3038. Bize Muhammed b. Yûsuf haber verip (dedi ki), bize Süfyân, Yûnus'tan, (O da) el-Hasan'dan (naklen) rivâyet etti ki, Hazret-i Ömer İbnu'l-Hattab, teyzeye üçte bir pay, halaya üçte iki pay vermiş.

3039. Bize Muhammed b. Yûsuf haber verip (dedi ki), bize Süfyân, el-Hasan b. Amr'dan, (O) Gâlib b.
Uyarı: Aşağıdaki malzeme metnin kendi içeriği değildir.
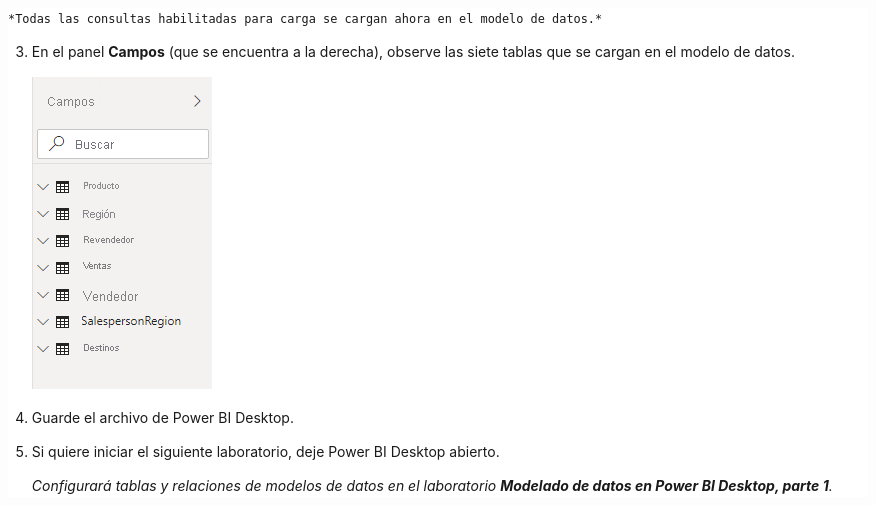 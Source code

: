     *Todas las consultas habilitadas para carga se cargan ahora en el modelo de datos.*

3. En el panel **Campos** (que se encuentra a la derecha), observe las siete tablas que se cargan en el modelo de datos.

    ![Imagen 3](Linked_image_Files/02-load-data-with-power-query-in-power-bi-desktop_image84.png)

4. Guarde el archivo de Power BI Desktop.

5. Si quiere iniciar el siguiente laboratorio, deje Power BI Desktop abierto.

    *Configurará tablas y relaciones de modelos de datos en el laboratorio **Modelado de datos en Power BI Desktop, parte 1**.*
Abbad'dan, (O da) Kays b. Habter en-Nehşeli'den (naklen) rivâyet etti ki, O şöyle dedi: Abdulmelik b. Mervan'a teyze ve hala hususunda gelindi de, bir ihtiyar kalkıp şöyle dedi: "Ben Ömer İbnu'l-Hattab'a şahid olmuştum, o teyzeye üçte bir pay, halaya üçte iki pay vermişti!" Bunun üzerine (Abdulmelik) bunu yazmaya niyetlendi, sonra (bundan vazgeçerek); "bu (haberden) Zeyd nerede, (bunu O niye bilmiyor)?" dedi.

3040. Bize Muhammed haber verip (dedi ki), bize Süfyân, Muhammed b. Sâlim'den, (O) eş-Şa'bi'den, (O) Mesrûk'tan, (O da) Abdullah'tan (naklen) rivâyet etti ki; O şöyle dedi: (Belirli pay sahibi kimselerden veya asabeden) yakın bir mirasçı olmadığında, teyze ana mertebesinde, hala baba mertebesinde, erkek kardeşin kızı erkek kardeş mertebesinde ve (kısaca), doğum yönünden akraba olan herkes, (ölene), kendisi vasıtasıyla yaklaştığı akrabasının mertebesindedir.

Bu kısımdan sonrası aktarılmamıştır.